→ BRIEF: Return exactly those lines of the material below that fall between the line holding "The first line" and the line holding "The next line", inclusive.

━━━ PROVIDED RECORDS ━━━

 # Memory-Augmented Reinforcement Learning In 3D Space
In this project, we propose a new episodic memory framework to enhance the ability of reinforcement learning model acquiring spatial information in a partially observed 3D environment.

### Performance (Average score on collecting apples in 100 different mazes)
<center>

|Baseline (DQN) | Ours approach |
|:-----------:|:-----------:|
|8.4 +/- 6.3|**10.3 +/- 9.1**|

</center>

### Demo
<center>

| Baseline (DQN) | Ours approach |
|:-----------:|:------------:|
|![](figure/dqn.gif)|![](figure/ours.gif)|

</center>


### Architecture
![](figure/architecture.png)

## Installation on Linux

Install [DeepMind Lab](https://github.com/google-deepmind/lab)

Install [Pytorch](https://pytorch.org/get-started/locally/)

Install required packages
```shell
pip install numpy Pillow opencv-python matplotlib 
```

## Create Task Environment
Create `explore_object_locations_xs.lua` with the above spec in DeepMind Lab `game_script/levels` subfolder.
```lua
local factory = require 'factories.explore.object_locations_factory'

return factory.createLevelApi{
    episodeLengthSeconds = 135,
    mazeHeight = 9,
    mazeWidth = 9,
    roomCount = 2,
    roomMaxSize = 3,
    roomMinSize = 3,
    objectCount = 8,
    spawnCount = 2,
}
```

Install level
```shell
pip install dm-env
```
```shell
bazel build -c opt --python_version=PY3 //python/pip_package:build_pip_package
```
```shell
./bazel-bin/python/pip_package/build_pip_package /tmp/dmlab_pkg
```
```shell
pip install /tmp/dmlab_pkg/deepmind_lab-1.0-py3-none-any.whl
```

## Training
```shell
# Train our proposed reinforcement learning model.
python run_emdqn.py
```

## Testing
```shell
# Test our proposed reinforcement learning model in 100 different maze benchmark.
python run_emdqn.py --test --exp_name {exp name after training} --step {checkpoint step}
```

━━━
━━━ PROVIDED RECORDS ━━━

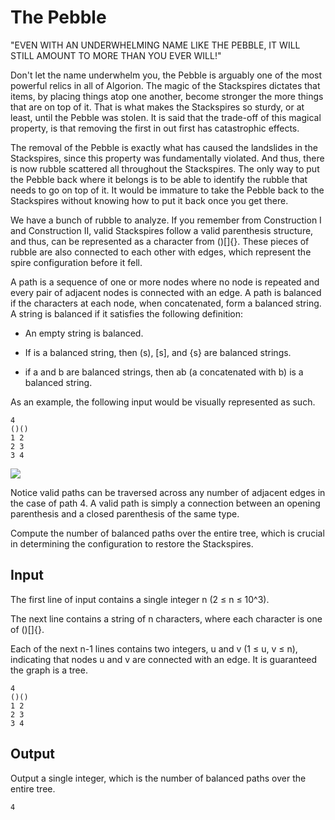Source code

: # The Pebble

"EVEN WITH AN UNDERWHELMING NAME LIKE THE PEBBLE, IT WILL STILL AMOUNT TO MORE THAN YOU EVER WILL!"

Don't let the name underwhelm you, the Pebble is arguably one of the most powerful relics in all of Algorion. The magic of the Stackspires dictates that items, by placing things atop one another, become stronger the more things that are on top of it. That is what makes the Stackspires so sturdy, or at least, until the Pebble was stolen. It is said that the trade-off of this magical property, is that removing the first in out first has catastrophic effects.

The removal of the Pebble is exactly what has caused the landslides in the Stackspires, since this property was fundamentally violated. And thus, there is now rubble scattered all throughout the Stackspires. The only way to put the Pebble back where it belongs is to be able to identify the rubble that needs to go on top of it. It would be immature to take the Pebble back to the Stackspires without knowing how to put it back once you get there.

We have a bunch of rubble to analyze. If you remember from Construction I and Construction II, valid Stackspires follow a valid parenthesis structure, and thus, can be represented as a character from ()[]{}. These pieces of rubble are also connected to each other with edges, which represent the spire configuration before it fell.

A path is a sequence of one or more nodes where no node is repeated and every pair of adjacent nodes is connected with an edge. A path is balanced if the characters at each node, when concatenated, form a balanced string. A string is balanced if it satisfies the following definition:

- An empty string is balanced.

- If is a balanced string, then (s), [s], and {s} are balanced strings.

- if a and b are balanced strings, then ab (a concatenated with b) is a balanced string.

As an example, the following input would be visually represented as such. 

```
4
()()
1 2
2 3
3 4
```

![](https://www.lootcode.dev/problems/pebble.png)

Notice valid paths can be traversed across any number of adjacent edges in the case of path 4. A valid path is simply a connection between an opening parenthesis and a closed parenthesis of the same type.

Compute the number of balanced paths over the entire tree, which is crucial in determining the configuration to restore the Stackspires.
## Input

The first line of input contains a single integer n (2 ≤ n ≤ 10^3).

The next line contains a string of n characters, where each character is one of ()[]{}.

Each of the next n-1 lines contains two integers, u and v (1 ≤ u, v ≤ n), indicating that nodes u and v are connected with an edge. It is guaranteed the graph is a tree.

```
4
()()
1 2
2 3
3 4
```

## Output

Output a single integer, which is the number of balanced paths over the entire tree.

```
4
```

━━━

→ SOLUTION TO THE PROBLEM:
The first line of input contains a single integer n (2 ≤ n ≤ 10^3).

The next line contains a string of n characters, where each character is one of ()[]{}.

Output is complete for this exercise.